EU regulators charge Google with blocking rivals in online search advertising
15 Jul 2016
EU regulators have brought charges of blocking rivals in online search advertising, against Alphabet Inc's Google. The charges, which come as the third set against the search company, could increase pressure on the company to modify its practices or face hefty fines, according to commentators.
The European Commission claimed that, from 2006, Google forced website publishers not to source ads from Google's competitors.
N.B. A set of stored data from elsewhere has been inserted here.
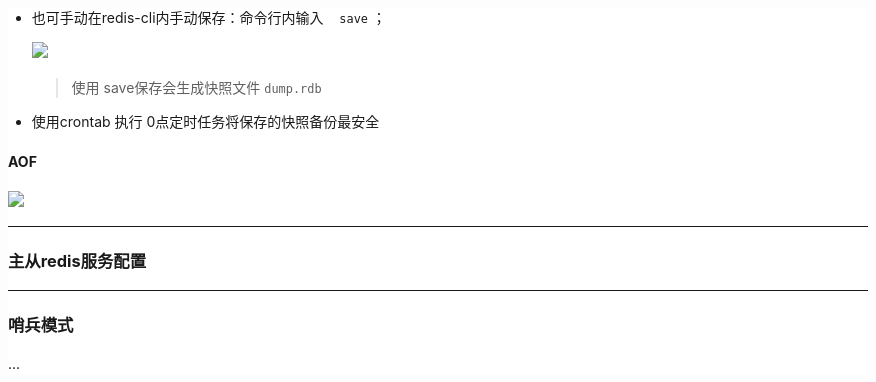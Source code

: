 - 也可手动在redis-cli内手动保存：命令行内输入     `save`  ； 
  
  ![](/home/administrator/.config/marktext/images/2024-09-09-13-02-08-image.png)
  
  > 使用 save保存会生成快照文件 `dump.rdb`

- 使用crontab 执行 0点定时任务将保存的快照备份最安全

#### AOF

![](/home/administrator/.config/marktext/images/2024-09-09-13-10-16-image.png)





---



### 主从redis服务配置





---



### 哨兵模式

...
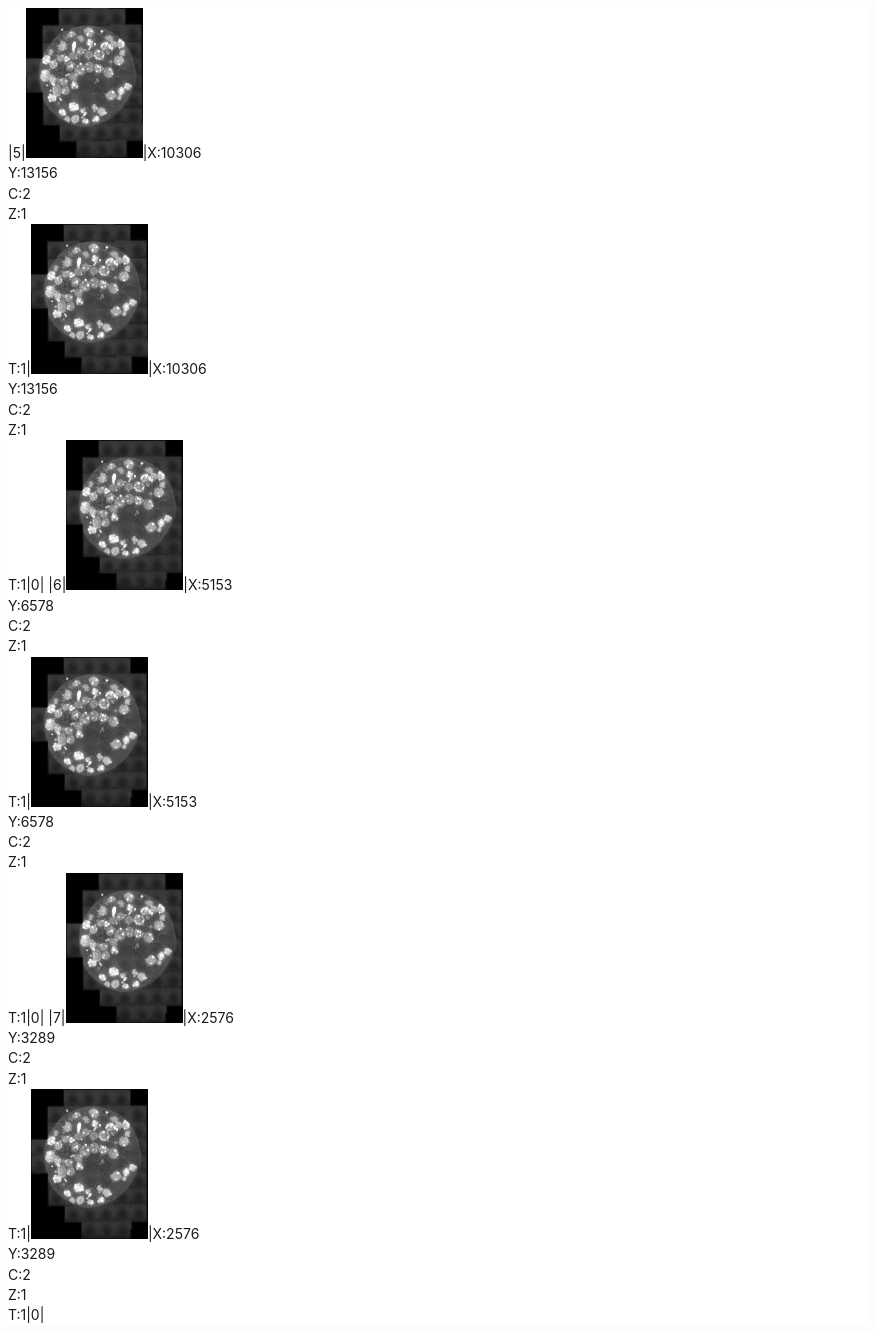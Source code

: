 |5|![v.zanotelli_20190509_p165_031.quick_true.flat_true.stitch_true.series_5.jpg](v.zanotelli_20190509_p165_031/v.zanotelli_20190509_p165_031.quick_true.flat_true.stitch_true.series_5.jpg)|X:10306<br>Y:13156<br>C:2<br>Z:1<br>T:1|![v.zanotelli_20190509_p165_031.quick_false.flat_true.stitch_true.series_5.jpg](v.zanotelli_20190509_p165_031/v.zanotelli_20190509_p165_031.quick_false.flat_true.stitch_true.series_5.jpg)|X:10306<br>Y:13156<br>C:2<br>Z:1<br>T:1|0|
|6|![v.zanotelli_20190509_p165_031.quick_true.flat_true.stitch_true.series_6.jpg](v.zanotelli_20190509_p165_031/v.zanotelli_20190509_p165_031.quick_true.flat_true.stitch_true.series_6.jpg)|X:5153<br>Y:6578<br>C:2<br>Z:1<br>T:1|![v.zanotelli_20190509_p165_031.quick_false.flat_true.stitch_true.series_6.jpg](v.zanotelli_20190509_p165_031/v.zanotelli_20190509_p165_031.quick_false.flat_true.stitch_true.series_6.jpg)|X:5153<br>Y:6578<br>C:2<br>Z:1<br>T:1|0|
|7|![v.zanotelli_20190509_p165_031.quick_true.flat_true.stitch_true.series_7.jpg](v.zanotelli_20190509_p165_031/v.zanotelli_20190509_p165_031.quick_true.flat_true.stitch_true.series_7.jpg)|X:2576<br>Y:3289<br>C:2<br>Z:1<br>T:1|![v.zanotelli_20190509_p165_031.quick_false.flat_true.stitch_true.series_7.jpg](v.zanotelli_20190509_p165_031/v.zanotelli_20190509_p165_031.quick_false.flat_true.stitch_true.series_7.jpg)|X:2576<br>Y:3289<br>C:2<br>Z:1<br>T:1|0|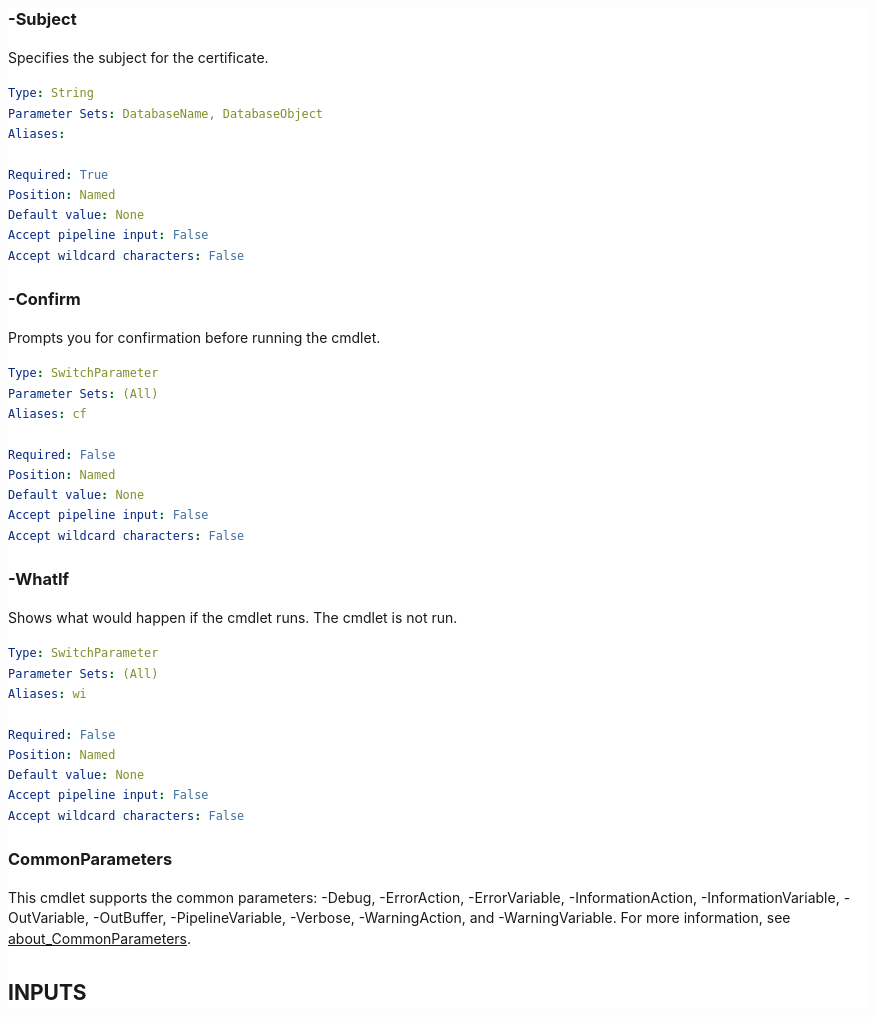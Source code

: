 ### -Subject
Specifies the subject for the certificate.

```yaml
Type: String
Parameter Sets: DatabaseName, DatabaseObject
Aliases:

Required: True
Position: Named
Default value: None
Accept pipeline input: False
Accept wildcard characters: False
```

### -Confirm
Prompts you for confirmation before running the cmdlet.

```yaml
Type: SwitchParameter
Parameter Sets: (All)
Aliases: cf

Required: False
Position: Named
Default value: None
Accept pipeline input: False
Accept wildcard characters: False
```

### -WhatIf
Shows what would happen if the cmdlet runs.
The cmdlet is not run.

```yaml
Type: SwitchParameter
Parameter Sets: (All)
Aliases: wi

Required: False
Position: Named
Default value: None
Accept pipeline input: False
Accept wildcard characters: False
```

### CommonParameters
This cmdlet supports the common parameters: -Debug, -ErrorAction, -ErrorVariable, -InformationAction, -InformationVariable, -OutVariable, -OutBuffer, -PipelineVariable, -Verbose, -WarningAction, and -WarningVariable. For more information, see [about_CommonParameters](http://go.microsoft.com/fwlink/?LinkID=113216).

## INPUTS
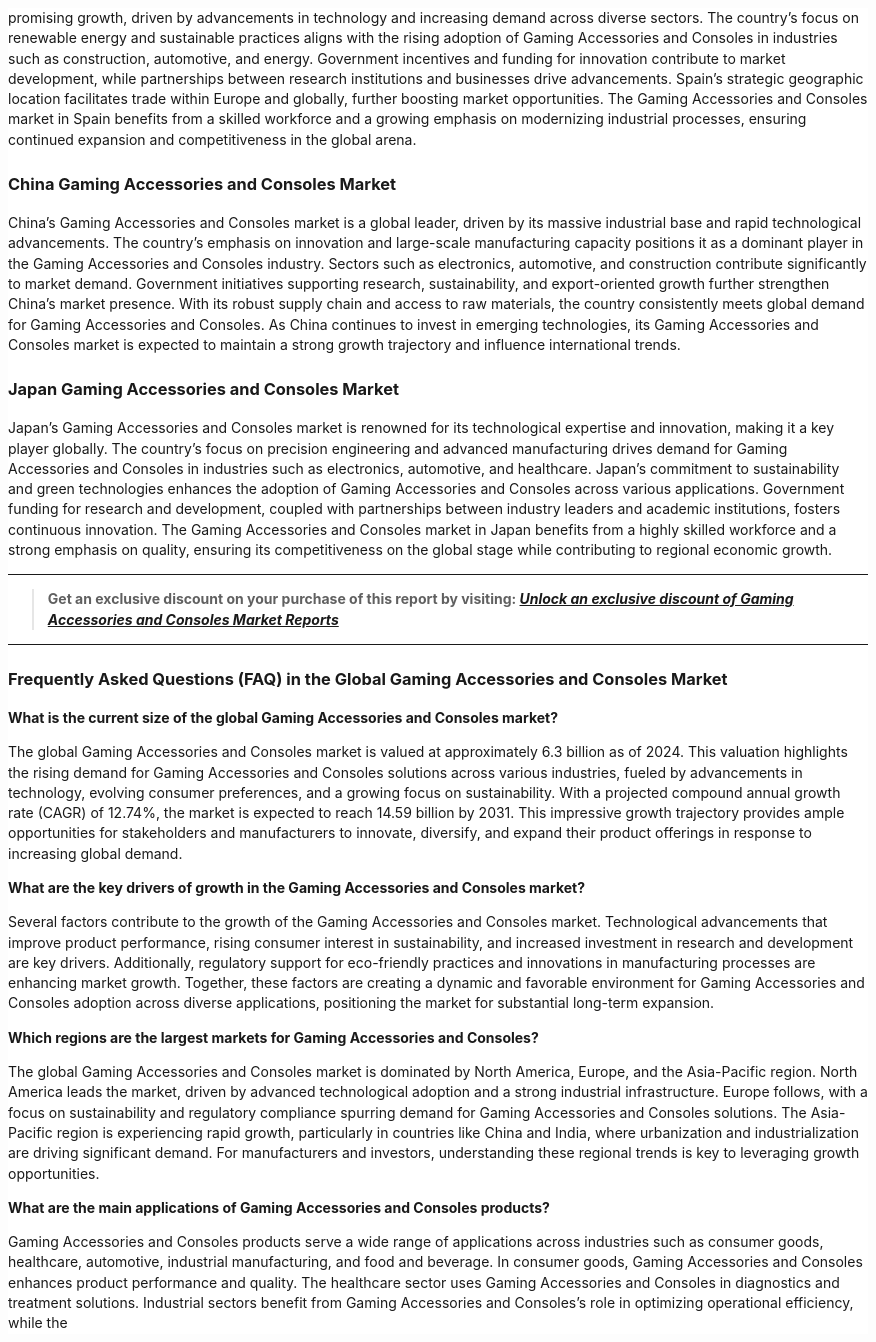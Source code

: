promising growth, driven by advancements in technology and increasing demand across diverse sectors. The country&rsquo;s focus on renewable energy and sustainable practices aligns with the rising adoption of Gaming Accessories and Consoles in industries such as construction, automotive, and energy. Government incentives and funding for innovation contribute to market development, while partnerships between research institutions and businesses drive advancements. Spain&rsquo;s strategic geographic location facilitates trade within Europe and globally, further boosting market opportunities. The Gaming Accessories and Consoles market in Spain benefits from a skilled workforce and a growing emphasis on modernizing industrial processes, ensuring continued expansion and competitiveness in the global arena.</p><h3>China Gaming Accessories and Consoles Market</h3><p>China&rsquo;s Gaming Accessories and Consoles market is a global leader, driven by its massive industrial base and rapid technological advancements. The country&rsquo;s emphasis on innovation and large-scale manufacturing capacity positions it as a dominant player in the Gaming Accessories and Consoles industry. Sectors such as electronics, automotive, and construction contribute significantly to market demand. Government initiatives supporting research, sustainability, and export-oriented growth further strengthen China&rsquo;s market presence. With its robust supply chain and access to raw materials, the country consistently meets global demand for Gaming Accessories and Consoles. As China continues to invest in emerging technologies, its Gaming Accessories and Consoles market is expected to maintain a strong growth trajectory and influence international trends.</p><h3>Japan Gaming Accessories and Consoles Market</h3><p>Japan&rsquo;s Gaming Accessories and Consoles market is renowned for its technological expertise and innovation, making it a key player globally. The country&rsquo;s focus on precision engineering and advanced manufacturing drives demand for Gaming Accessories and Consoles in industries such as electronics, automotive, and healthcare. Japan&rsquo;s commitment to sustainability and green technologies enhances the adoption of Gaming Accessories and Consoles across various applications. Government funding for research and development, coupled with partnerships between industry leaders and academic institutions, fosters continuous innovation. The Gaming Accessories and Consoles market in Japan benefits from a highly skilled workforce and a strong emphasis on quality, ensuring its competitiveness on the global stage while contributing to regional economic growth.</p><hr /><blockquote><p><strong>Get an exclusive discount on your purchase of this report by visiting: <em><a href="://marketresearchpulse.com/ask-for-discount/39465?utm_source=Github&amp;utm_medium=0116">Unlock an exclusive discount of Gaming Accessories and Consoles Market Reports</a></em>&nbsp;</strong></p></blockquote><hr /><h3>Frequently Asked Questions (FAQ) in the Global Gaming Accessories and Consoles Market</h3><p><strong>What is the current size of the global Gaming Accessories and Consoles market?</strong></p><p>The global Gaming Accessories and Consoles market is valued at approximately 6.3 billion as of 2024. This valuation highlights the rising demand for Gaming Accessories and Consoles solutions across various industries, fueled by advancements in technology, evolving consumer preferences, and a growing focus on sustainability. With a projected compound annual growth rate (CAGR) of 12.74%, the market is expected to reach 14.59 billion by 2031. This impressive growth trajectory provides ample opportunities for stakeholders and manufacturers to innovate, diversify, and expand their product offerings in response to increasing global demand.</p><p><strong>What are the key drivers of growth in the Gaming Accessories and Consoles market?</strong></p><p>Several factors contribute to the growth of the Gaming Accessories and Consoles market. Technological advancements that improve product performance, rising consumer interest in sustainability, and increased investment in research and development are key drivers. Additionally, regulatory support for eco-friendly practices and innovations in manufacturing processes are enhancing market growth. Together, these factors are creating a dynamic and favorable environment for Gaming Accessories and Consoles adoption across diverse applications, positioning the market for substantial long-term expansion.</p><p><strong>Which regions are the largest markets for Gaming Accessories and Consoles?</strong></p><p>The global Gaming Accessories and Consoles market is dominated by North America, Europe, and the Asia-Pacific region. North America leads the market, driven by advanced technological adoption and a strong industrial infrastructure. Europe follows, with a focus on sustainability and regulatory compliance spurring demand for Gaming Accessories and Consoles solutions. The Asia-Pacific region is experiencing rapid growth, particularly in countries like China and India, where urbanization and industrialization are driving significant demand. For manufacturers and investors, understanding these regional trends is key to leveraging growth opportunities.</p><p><strong>What are the main applications of Gaming Accessories and Consoles products?</strong></p><p>Gaming Accessories and Consoles products serve a wide range of applications across industries such as consumer goods, healthcare, automotive, industrial manufacturing, and food and beverage. In consumer goods, Gaming Accessories and Consoles enhances product performance and quality. The healthcare sector uses Gaming Accessories and Consoles in diagnostics and treatment solutions. Industrial sectors benefit from Gaming Accessories and Consoles&rsquo;s role in optimizing operational efficiency, while the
From 2009, it replaced this practice with demands for premium placement for ads coming from its own advertising network, and for the right to authorise ads coming from its rivals.
In the first set of charges, which pertained to Google's "AdSense for Search" platform, the EC charged Google with giving excessive prominence to its own comparison shopping services at the top of its search results.
The second set was about the manner in which Google ran the Android ecosystem.
The EC yesterday, also reinforced its existing charge against the company, that its search results favoured Google's own shopping service over those of rivals.
"Google has come up with many innovative products that have made a difference to our lives. But that doesn't give Google the right to deny other companies the chance to compete and innovate," European Competition Commissioner Margrethe Vestager told a news conference in Brussels.
"We have also raised concerns that Google has hindered competition by limiting the ability of its competitors to place search adverts on third-party websites, which stifles consumer choice and innovation," Vestager said.
The second accusation yesterday, which added to the charge sheet sent to Google in April last year, rejected the company's claim that the EU watchdog had not accounted for competition from online retailers Amazon and eBay.
Google has to respond within 10 weeks to the AdSense charge and eight weeks to the shopping service case.
Google could be slapped with up to 10 per cent of its global turnover for each case if found guilty of breaching the bloc's antitrust rules.